[[ Input, beginning ]]

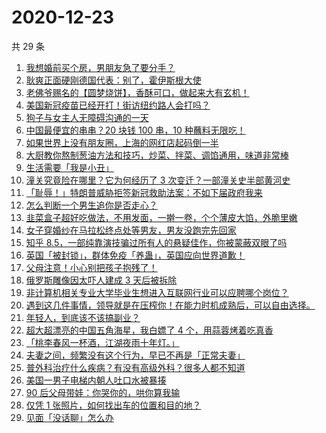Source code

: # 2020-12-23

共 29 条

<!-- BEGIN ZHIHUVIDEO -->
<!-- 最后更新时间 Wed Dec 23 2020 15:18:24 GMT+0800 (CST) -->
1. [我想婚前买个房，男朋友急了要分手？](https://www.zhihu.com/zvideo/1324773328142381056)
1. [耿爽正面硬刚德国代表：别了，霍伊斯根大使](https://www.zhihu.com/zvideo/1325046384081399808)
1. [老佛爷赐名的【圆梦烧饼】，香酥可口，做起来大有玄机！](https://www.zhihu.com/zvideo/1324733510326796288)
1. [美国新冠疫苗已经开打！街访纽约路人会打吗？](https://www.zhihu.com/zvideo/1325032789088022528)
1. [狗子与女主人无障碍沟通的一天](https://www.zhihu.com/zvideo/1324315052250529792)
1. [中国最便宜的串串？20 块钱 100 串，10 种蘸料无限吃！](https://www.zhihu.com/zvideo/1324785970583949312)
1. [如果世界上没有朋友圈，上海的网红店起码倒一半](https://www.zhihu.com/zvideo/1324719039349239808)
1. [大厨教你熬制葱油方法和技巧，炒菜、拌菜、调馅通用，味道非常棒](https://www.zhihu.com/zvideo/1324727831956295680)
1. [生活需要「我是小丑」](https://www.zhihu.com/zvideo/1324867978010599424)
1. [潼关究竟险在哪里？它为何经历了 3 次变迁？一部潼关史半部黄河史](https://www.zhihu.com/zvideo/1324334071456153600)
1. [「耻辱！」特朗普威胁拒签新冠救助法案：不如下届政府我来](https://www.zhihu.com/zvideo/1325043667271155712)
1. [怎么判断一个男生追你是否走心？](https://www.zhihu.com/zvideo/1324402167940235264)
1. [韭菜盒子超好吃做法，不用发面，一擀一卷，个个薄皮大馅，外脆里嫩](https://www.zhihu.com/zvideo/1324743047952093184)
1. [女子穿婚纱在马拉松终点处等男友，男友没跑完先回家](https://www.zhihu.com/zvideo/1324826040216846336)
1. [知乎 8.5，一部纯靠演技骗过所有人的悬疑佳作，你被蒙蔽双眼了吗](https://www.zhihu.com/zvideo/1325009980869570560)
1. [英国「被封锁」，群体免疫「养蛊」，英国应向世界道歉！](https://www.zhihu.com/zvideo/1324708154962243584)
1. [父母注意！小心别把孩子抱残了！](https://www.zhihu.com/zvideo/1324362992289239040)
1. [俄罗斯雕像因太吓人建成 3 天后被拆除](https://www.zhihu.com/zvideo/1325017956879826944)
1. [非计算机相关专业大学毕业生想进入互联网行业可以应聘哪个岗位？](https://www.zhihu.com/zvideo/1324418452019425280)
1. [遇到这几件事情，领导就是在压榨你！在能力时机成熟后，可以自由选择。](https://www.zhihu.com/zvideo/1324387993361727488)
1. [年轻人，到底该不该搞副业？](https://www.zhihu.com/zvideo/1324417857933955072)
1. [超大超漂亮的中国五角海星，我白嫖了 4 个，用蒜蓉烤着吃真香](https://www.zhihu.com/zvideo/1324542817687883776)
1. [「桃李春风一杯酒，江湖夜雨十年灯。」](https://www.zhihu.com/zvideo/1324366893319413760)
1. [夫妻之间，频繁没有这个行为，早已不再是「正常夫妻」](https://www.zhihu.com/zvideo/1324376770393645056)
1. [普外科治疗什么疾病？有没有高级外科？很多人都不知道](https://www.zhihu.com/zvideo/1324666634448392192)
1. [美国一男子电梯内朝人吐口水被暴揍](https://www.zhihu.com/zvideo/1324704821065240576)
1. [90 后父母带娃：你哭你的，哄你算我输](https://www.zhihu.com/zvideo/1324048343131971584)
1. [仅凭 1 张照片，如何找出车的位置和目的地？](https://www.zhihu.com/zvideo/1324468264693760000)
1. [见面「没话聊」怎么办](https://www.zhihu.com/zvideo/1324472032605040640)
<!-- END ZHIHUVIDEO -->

[[ Input, end ]]
[[ Input, beginning ]]

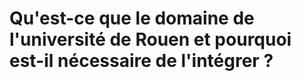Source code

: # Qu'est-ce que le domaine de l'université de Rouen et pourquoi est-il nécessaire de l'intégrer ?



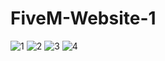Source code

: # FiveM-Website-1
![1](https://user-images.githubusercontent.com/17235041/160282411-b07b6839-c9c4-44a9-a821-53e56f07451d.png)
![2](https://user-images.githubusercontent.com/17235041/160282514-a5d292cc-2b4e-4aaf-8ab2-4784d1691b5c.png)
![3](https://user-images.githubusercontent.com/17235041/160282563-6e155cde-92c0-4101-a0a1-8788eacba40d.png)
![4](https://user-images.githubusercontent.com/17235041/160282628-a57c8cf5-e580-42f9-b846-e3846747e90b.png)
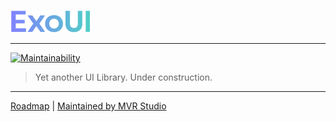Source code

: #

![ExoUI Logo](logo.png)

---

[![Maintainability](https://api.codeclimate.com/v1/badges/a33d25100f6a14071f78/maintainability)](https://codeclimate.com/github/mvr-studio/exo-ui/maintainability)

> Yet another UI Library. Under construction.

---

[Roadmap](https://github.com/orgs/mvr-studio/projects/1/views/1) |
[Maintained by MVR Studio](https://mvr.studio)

[[ Input, end ]]
[[ Input, beginning ]]

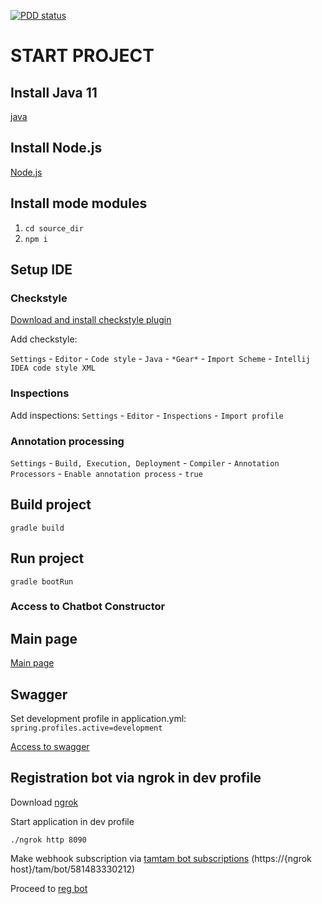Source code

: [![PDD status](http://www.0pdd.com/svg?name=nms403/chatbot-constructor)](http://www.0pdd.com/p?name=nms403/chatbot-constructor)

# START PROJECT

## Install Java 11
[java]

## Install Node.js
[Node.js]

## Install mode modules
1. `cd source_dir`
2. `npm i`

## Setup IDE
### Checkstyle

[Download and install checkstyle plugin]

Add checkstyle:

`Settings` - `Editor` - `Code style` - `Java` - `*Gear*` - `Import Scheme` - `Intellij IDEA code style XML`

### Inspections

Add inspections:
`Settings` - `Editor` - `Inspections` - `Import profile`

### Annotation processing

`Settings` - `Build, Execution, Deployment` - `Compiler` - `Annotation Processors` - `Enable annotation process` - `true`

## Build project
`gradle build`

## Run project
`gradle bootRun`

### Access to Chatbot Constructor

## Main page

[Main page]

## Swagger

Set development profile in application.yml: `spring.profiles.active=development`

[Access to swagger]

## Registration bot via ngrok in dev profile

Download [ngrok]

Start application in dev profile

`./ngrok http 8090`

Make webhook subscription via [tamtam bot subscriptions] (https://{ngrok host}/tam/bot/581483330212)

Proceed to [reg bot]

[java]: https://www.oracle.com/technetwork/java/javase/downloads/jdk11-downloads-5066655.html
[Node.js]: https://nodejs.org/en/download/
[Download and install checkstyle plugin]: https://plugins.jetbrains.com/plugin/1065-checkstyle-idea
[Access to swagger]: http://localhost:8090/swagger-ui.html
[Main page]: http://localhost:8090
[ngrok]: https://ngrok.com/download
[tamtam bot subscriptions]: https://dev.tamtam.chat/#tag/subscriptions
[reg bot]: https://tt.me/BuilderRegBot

[[ Input, end ]]

To do =
Sift through the entries and copy every line with "application".

Worked solution =
Set development profile in application.yml: `spring.profiles.active=development`
Start application in dev profile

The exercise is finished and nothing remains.